C1-INH ELISA Assay Kit
The C1-INH ELISA Assay Kit is For Research Use Only
Sensitivity: 3.9 ng/mL
Dynamic Range: 3.9 ng/mL – 250 ng/mL
Incubation Time: 1 hours 15 minutes
Sample Type: Plasma, Serum
Sample Size: 100 μL
Alternative Names: C1-INH, C1 esterase inhibitor
Assay Background
The complement system plays important roles in both innate and adaptive immune response
and can produce an inflammatory and protective reaction to challenges from pathogens before an adaptive response can occur. There are three pathways of complement activation. The classical pathway (CP) is initiated by Immune complexes; the lectin pathway (LP) by surface bound mannan binding lectin; and the alternative (AP) by all the surfaces that are not specifically protected against it. Each generates a C3 convertase, a serine protease that cleaves the central complement protein C3, and generates the major cleavage fragment C3b. The C3 and C5 convertases are enzymatic complexes that initiate and amplify the activity of the complement pathways and ultimately generate the cytolytic MAC (C5b-9). C1 inhibitor (C1-INH) is a heavily glycosylated single chain molecule of 500 AA. It inhibits multiple enzymes, including C1s&r of the CP and MASP-1&2 of the LP, plasmin in the fibrinolytic system and Factor XIIa&XIa of the contact and coagulation system.
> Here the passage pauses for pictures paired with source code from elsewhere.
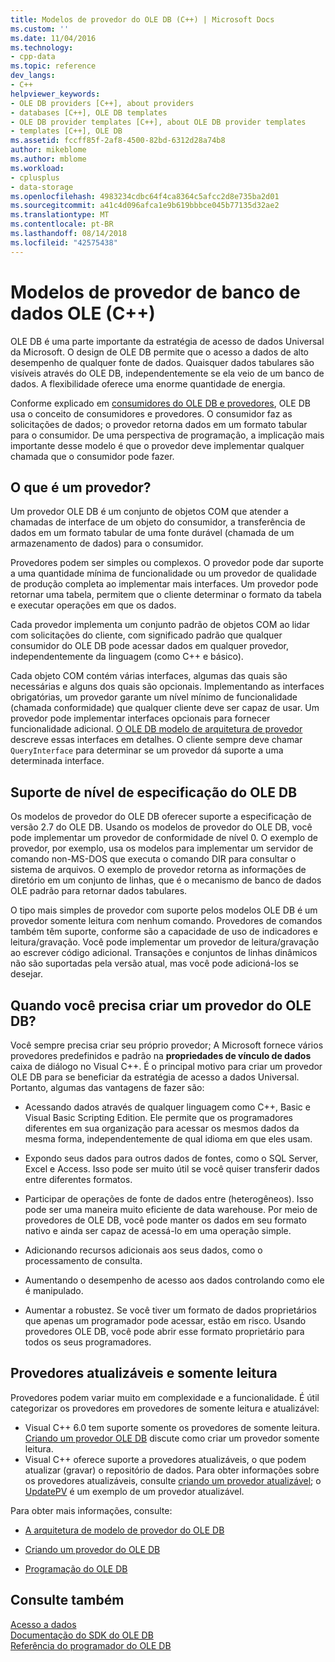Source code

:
 ```yaml
---
title: Modelos de provedor do OLE DB (C++) | Microsoft Docs
ms.custom: ''
ms.date: 11/04/2016
ms.technology:
- cpp-data
ms.topic: reference
dev_langs:
- C++
helpviewer_keywords:
- OLE DB providers [C++], about providers
- databases [C++], OLE DB templates
- OLE DB provider templates [C++], about OLE DB provider templates
- templates [C++], OLE DB
ms.assetid: fccff85f-2af8-4500-82bd-6312d28a74b8
author: mikeblome
ms.author: mblome
ms.workload:
- cplusplus
- data-storage
ms.openlocfilehash: 4983234cdbc64f4ca8364c5afcc2d8e735ba2d01
ms.sourcegitcommit: a41c4d096afca1e9b619bbbce045b77135d32ae2
ms.translationtype: MT
ms.contentlocale: pt-BR
ms.lasthandoff: 08/14/2018
ms.locfileid: "42575438"
---
```

# <a name="ole-db-provider-templates-c"></a>Modelos de provedor de banco de dados OLE (C++)
OLE DB é uma parte importante da estratégia de acesso de dados Universal da Microsoft. O design de OLE DB permite que o acesso a dados de alto desempenho de qualquer fonte de dados. Quaisquer dados tabulares são visíveis através do OLE DB, independentemente se ela veio de um banco de dados. A flexibilidade oferece uma enorme quantidade de energia.  
  
 Conforme explicado em [consumidores do OLE DB e provedores](../../data/oledb/ole-db-consumers-and-providers.md), OLE DB usa o conceito de consumidores e provedores. O consumidor faz as solicitações de dados; o provedor retorna dados em um formato tabular para o consumidor. De uma perspectiva de programação, a implicação mais importante desse modelo é que o provedor deve implementar qualquer chamada que o consumidor pode fazer.  
  
## <a name="what-is-a-provider"></a>O que é um provedor?  
 Um provedor OLE DB é um conjunto de objetos COM que atender a chamadas de interface de um objeto do consumidor, a transferência de dados em um formato tabular de uma fonte durável (chamada de um armazenamento de dados) para o consumidor.  
  
 Provedores podem ser simples ou complexos. O provedor pode dar suporte a uma quantidade mínima de funcionalidade ou um provedor de qualidade de produção completa ao implementar mais interfaces. Um provedor pode retornar uma tabela, permitem que o cliente determinar o formato da tabela e executar operações em que os dados.  
  
 Cada provedor implementa um conjunto padrão de objetos COM ao lidar com solicitações do cliente, com significado padrão que qualquer consumidor do OLE DB pode acessar dados em qualquer provedor, independentemente da linguagem (como C++ e básico).  
  
 Cada objeto COM contém várias interfaces, algumas das quais são necessárias e alguns dos quais são opcionais. Implementando as interfaces obrigatórias, um provedor garante um nível mínimo de funcionalidade (chamada conformidade) que qualquer cliente deve ser capaz de usar. Um provedor pode implementar interfaces opcionais para fornecer funcionalidade adicional. [O OLE DB modelo de arquitetura de provedor](../../data/oledb/ole-db-provider-template-architecture.md) descreve essas interfaces em detalhes. O cliente sempre deve chamar `QueryInterface` para determinar se um provedor dá suporte a uma determinada interface.  
  
## <a name="ole-db-specification-level-support"></a>Suporte de nível de especificação do OLE DB  
 Os modelos de provedor do OLE DB oferecer suporte a especificação de versão 2.7 do OLE DB. Usando os modelos de provedor do OLE DB, você pode implementar um provedor de conformidade de nível 0. O exemplo de provedor, por exemplo, usa os modelos para implementar um servidor de comando non-MS-DOS que executa o comando DIR para consultar o sistema de arquivos. O exemplo de provedor retorna as informações de diretório em um conjunto de linhas, que é o mecanismo de banco de dados OLE padrão para retornar dados tabulares.  
  
 O tipo mais simples de provedor com suporte pelos modelos OLE DB é um provedor somente leitura com nenhum comando. Provedores de comandos também têm suporte, conforme são a capacidade de uso de indicadores e leitura/gravação. Você pode implementar um provedor de leitura/gravação ao escrever código adicional. Transações e conjuntos de linhas dinâmicos não são suportadas pela versão atual, mas você pode adicioná-los se desejar.  
  
## <a name="when-do-you-need-to-create-an-ole-db-provider"></a>Quando você precisa criar um provedor do OLE DB?  
 Você sempre precisa criar seu próprio provedor; A Microsoft fornece vários provedores predefinidos e padrão na **propriedades de vínculo de dados** caixa de diálogo no Visual C++. É o principal motivo para criar um provedor OLE DB para se beneficiar da estratégia de acesso a dados Universal. Portanto, algumas das vantagens de fazer são:  
  
-   Acessando dados através de qualquer linguagem como C++, Basic e Visual Basic Scripting Edition. Ele permite que os programadores diferentes em sua organização para acessar os mesmos dados da mesma forma, independentemente de qual idioma em que eles usam.  
  
-   Expondo seus dados para outros dados de fontes, como o SQL Server, Excel e Access. Isso pode ser muito útil se você quiser transferir dados entre diferentes formatos.  
  
-   Participar de operações de fonte de dados entre (heterogêneos). Isso pode ser uma maneira muito eficiente de data warehouse. Por meio de provedores de OLE DB, você pode manter os dados em seu formato nativo e ainda ser capaz de acessá-lo em uma operação simple.  
  
-   Adicionando recursos adicionais aos seus dados, como o processamento de consulta.  
  
-   Aumentando o desempenho de acesso aos dados controlando como ele é manipulado.  
  
-   Aumentar a robustez. Se você tiver um formato de dados proprietários que apenas um programador pode acessar, estão em risco. Usando provedores OLE DB, você pode abrir esse formato proprietário para todos os seus programadores.  
  
## <a name="read-only-and-updatable-providers"></a>Provedores atualizáveis e somente leitura  
 Provedores podem variar muito em complexidade e a funcionalidade. É útil categorizar os provedores em provedores de somente leitura e atualizável:  
  
-   Visual C++ 6.0 tem suporte somente os provedores de somente leitura. [Criando um provedor OLE DB](../../data/oledb/creating-an-ole-db-provider.md) discute como criar um provedor somente leitura.  
-   Visual C++ oferece suporte a provedores atualizáveis, o que podem atualizar (gravar) o repositório de dados. Para obter informações sobre os provedores atualizáveis, consulte [criando um provedor atualizável](../../data/oledb/creating-an-updatable-provider.md); o [UpdatePV](https://github.com/Microsoft/VCSamples/tree/master/VC2010Samples/ATL/OLEDB/Provider/UPDATEPV) é um exemplo de um provedor atualizável.  
  
 Para obter mais informações, consulte:  
  
-   [A arquitetura de modelo de provedor do OLE DB](../../data/oledb/ole-db-provider-template-architecture.md)  
  
-   [Criando um provedor do OLE DB](../../data/oledb/creating-an-ole-db-provider.md)  
  
-   [Programação do OLE DB](../../data/oledb/ole-db-programming.md)  
  
## <a name="see-also"></a>Consulte também  
 [Acesso a dados](../data-access-in-cpp.md)   
 [Documentação do SDK do OLE DB](/previous-versions/windows/desktop/ms722784\(v=vs.85\))   
 [Referência do programador do OLE DB](/previous-versions/windows/desktop/ms713643\(v=vs.85\))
C1-INH is also called C1 esterase inhibitor, due C1s is often cleaved by synthetic esters in spectrophotometry. C1-INH plays an important role in suppression of inflammation and vascular permeability. C1-INH binding of C1 to the catalytic site of both C1r and C1s releases the latter two from the complex. As a result the activation of the complement system is blocked. Binding to MASP blocks function and thereby consumption of C2,3&4. C1-INH spares the AP, leaving part of the innate antibacterial defense intact. Besides, C1-INH can directly bind and neutralize LPS, inhibiting sepsis and endotoxin shock. C1-INH administration is the common treatment for hereditary angioedema (HAE). A disease commonly caused by heterozygous deficiency of C1-INH and leading to low levels of functional C1-INH and recurrent episodes of dermal and submucosal swelling. This is mediated by its ability to control activation of the contact system in inhibiting bradykinin generation and thereby control of vascular permeability.